**REQUIRED ACTION:**
Pictures aside, output each record exactly.
┌──
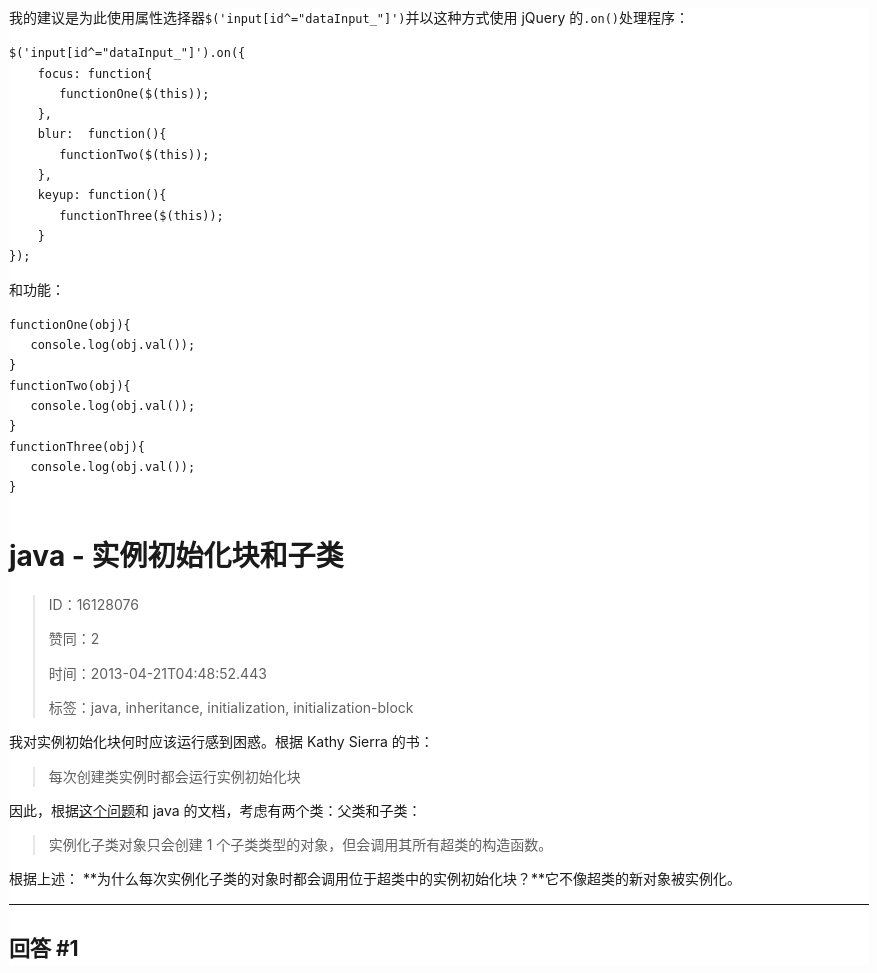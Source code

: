 我的建议是为此使用属性选择器`$('input[id^="dataInput_"]')`并以这种方式使用 jQuery 的`.on()`处理程序：

```
$('input[id^="dataInput_"]').on({
    focus: function{
       functionOne($(this));
    },
    blur:  function(){
       functionTwo($(this));
    },
    keyup: function(){
       functionThree($(this));
    }
}); 
```

和功能：

```
functionOne(obj){
   console.log(obj.val());
}
functionTwo(obj){
   console.log(obj.val());
}
functionThree(obj){
   console.log(obj.val());
} 
```

# java - 实例初始化块和子类

> ID：16128076
> 
> 赞同：2
> 
> 时间：2013-04-21T04:48:52.443
> 
> 标签：java, inheritance, initialization, initialization-block

我对实例初始化块何时应该运行感到困惑。根据 Kathy Sierra 的书：

> 每次创建类实例时都会运行实例初始化块

因此，根据[这个问题](https://stackoverflow.com/questions/488727/inheritance-in-java-creating-an-object-of-the-subclass-invokes-also-the-constr)和 java 的文档，考虑有两个类：父类和子类：

> 实例化子类对象只会创建 1 个子类类型的对象，但会调用其所有超类的构造函数。

根据上述： **为什么每次实例化子类的对象时都会调用位于超类中的实例初始化块？**它不像超类的新对象被实例化。

* * *

## 回答 #1

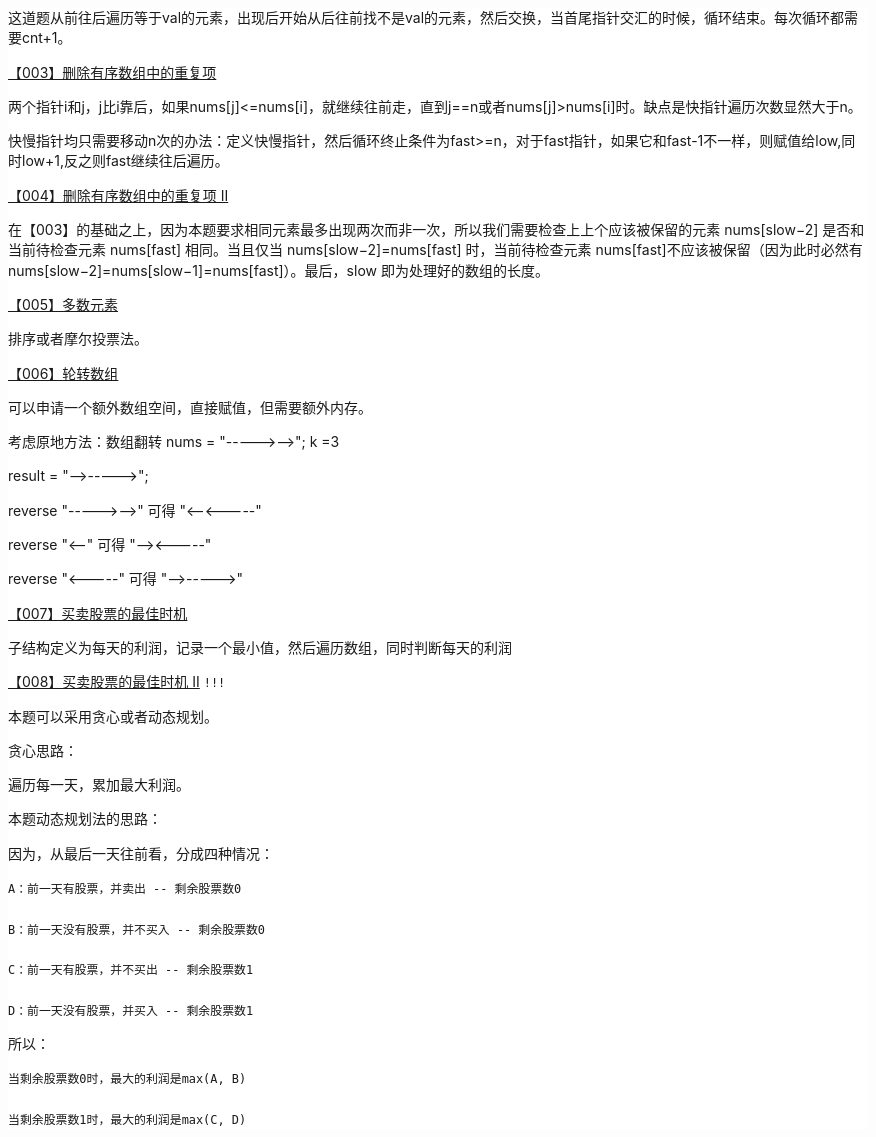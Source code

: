这道题从前往后遍历等于val的元素，出现后开始从后往前找不是val的元素，然后交换，当首尾指针交汇的时候，循环结束。每次循环都需要cnt+1。

[【003】删除有序数组中的重复项](Leetcode/26.删除有序数组中的重复项.cpp)

两个指针i和j，j比i靠后，如果nums[j]<=nums[i]，就继续往前走，直到j==n或者nums[j]>nums[i]时。缺点是快指针遍历次数显然大于n。

快慢指针均只需要移动n次的办法：定义快慢指针，然后循环终止条件为fast>=n，对于fast指针，如果它和fast-1不一样，则赋值给low,同时low+1,反之则fast继续往后遍历。


[【004】删除有序数组中的重复项 II](Leetcode/80.删除有序数组中的重复项-ii.cpp)

在【003】的基础之上，因为本题要求相同元素最多出现两次而非一次，所以我们需要检查上上个应该被保留的元素 nums[slow−2] 是否和当前待检查元素 nums[fast] 相同。当且仅当 nums[slow−2]=nums[fast] 时，当前待检查元素 nums[fast]不应该被保留（因为此时必然有 nums[slow−2]=nums[slow−1]=nums[fast]）。最后，slow 即为处理好的数组的长度。


[【005】多数元素](Leetcode/169.多数元素.cpp)

排序或者摩尔投票法。

[【006】轮转数组](Leetcode/189.轮转数组.cpp)

可以申请一个额外数组空间，直接赋值，但需要额外内存。

考虑原地方法：数组翻转
nums = "----->-->"; k =3

result = "-->----->";

reverse "----->-->" 可得 "<--<-----"

reverse "<--" 可得 "--><-----"

reverse "<-----" 可得 "-->----->"



[【007】买卖股票的最佳时机](Leetcode/121.买卖股票的最佳时机.cpp)

子结构定义为每天的利润，记录一个最小值，然后遍历数组，同时判断每天的利润

[【008】买卖股票的最佳时机 II](Leetcode/122.买卖股票的最佳时机-ii.cpp) `!!!`

本题可以采用贪心或者动态规划。

贪心思路：

遍历每一天，累加最大利润。

本题动态规划法的思路：

因为，从最后一天往前看，分成四种情况：

    A：前一天有股票，并卖出 -- 剩余股票数0

    B：前一天没有股票，并不买入 -- 剩余股票数0

    C：前一天有股票，并不买出 -- 剩余股票数1

    D：前一天没有股票，并买入 -- 剩余股票数1

所以：

    当剩余股票数0时，最大的利润是max(A, B)

    当剩余股票数1时，最大的利润是max(C, D)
└──
**RESPONSE:**
Source code

: 我的建议是为此使用属性选择器`$('input[id^="dataInput_"]')`并以这种方式使用 jQuery 的`.on()`处理程序：

```
$('input[id^="dataInput_"]').on({
    focus: function{
       functionOne($(this));
    },
    blur:  function(){
       functionTwo($(this));
    },
    keyup: function(){
       functionThree($(this));
    }
}); 
```

和功能：

```
functionOne(obj){
   console.log(obj.val());
}
functionTwo(obj){
   console.log(obj.val());
}
functionThree(obj){
   console.log(obj.val());
} 
```

# java - 实例初始化块和子类

> ID：16128076
> 
> 赞同：2
> 
> 时间：2013-04-21T04:48:52.443
> 
> 标签：java, inheritance, initialization, initialization-block

我对实例初始化块何时应该运行感到困惑。根据 Kathy Sierra 的书：

> 每次创建类实例时都会运行实例初始化块

因此，根据[这个问题](https://stackoverflow.com/questions/488727/inheritance-in-java-creating-an-object-of-the-subclass-invokes-also-the-constr)和 java 的文档，考虑有两个类：父类和子类：

> 实例化子类对象只会创建 1 个子类类型的对象，但会调用其所有超类的构造函数。

根据上述： **为什么每次实例化子类的对象时都会调用位于超类中的实例初始化块？**它不像超类的新对象被实例化。

* * *

## 回答 #1

Source code

:这道题从前往后遍历等于val的元素，出现后开始从后往前找不是val的元素，然后交换，当首尾指针交汇的时候，循环结束。每次循环都需要cnt+1。

[【003】删除有序数组中的重复项](Leetcode/26.删除有序数组中的重复项.cpp)

两个指针i和j，j比i靠后，如果nums[j]<=nums[i]，就继续往前走，直到j==n或者nums[j]>nums[i]时。缺点是快指针遍历次数显然大于n。

快慢指针均只需要移动n次的办法：定义快慢指针，然后循环终止条件为fast>=n，对于fast指针，如果它和fast-1不一样，则赋值给low,同时low+1,反之则fast继续往后遍历。


[【004】删除有序数组中的重复项 II](Leetcode/80.删除有序数组中的重复项-ii.cpp)

在【003】的基础之上，因为本题要求相同元素最多出现两次而非一次，所以我们需要检查上上个应该被保留的元素 nums[slow−2] 是否和当前待检查元素 nums[fast] 相同。当且仅当 nums[slow−2]=nums[fast] 时，当前待检查元素 nums[fast]不应该被保留（因为此时必然有 nums[slow−2]=nums[slow−1]=nums[fast]）。最后，slow 即为处理好的数组的长度。


[【005】多数元素](Leetcode/169.多数元素.cpp)

排序或者摩尔投票法。

[【006】轮转数组](Leetcode/189.轮转数组.cpp)

可以申请一个额外数组空间，直接赋值，但需要额外内存。

考虑原地方法：数组翻转
nums = "----->-->"; k =3

result = "-->----->";

reverse "----->-->" 可得 "<--<-----"

reverse "<--" 可得 "--><-----"

reverse "<-----" 可得 "-->----->"



[【007】买卖股票的最佳时机](Leetcode/121.买卖股票的最佳时机.cpp)

子结构定义为每天的利润，记录一个最小值，然后遍历数组，同时判断每天的利润

[【008】买卖股票的最佳时机 II](Leetcode/122.买卖股票的最佳时机-ii.cpp) `!!!`

本题可以采用贪心或者动态规划。

贪心思路：

遍历每一天，累加最大利润。

本题动态规划法的思路：

因为，从最后一天往前看，分成四种情况：

    A：前一天有股票，并卖出 -- 剩余股票数0

    B：前一天没有股票，并不买入 -- 剩余股票数0

    C：前一天有股票，并不买出 -- 剩余股票数1

    D：前一天没有股票，并买入 -- 剩余股票数1

所以：

    当剩余股票数0时，最大的利润是max(A, B)

    当剩余股票数1时，最大的利润是max(C, D)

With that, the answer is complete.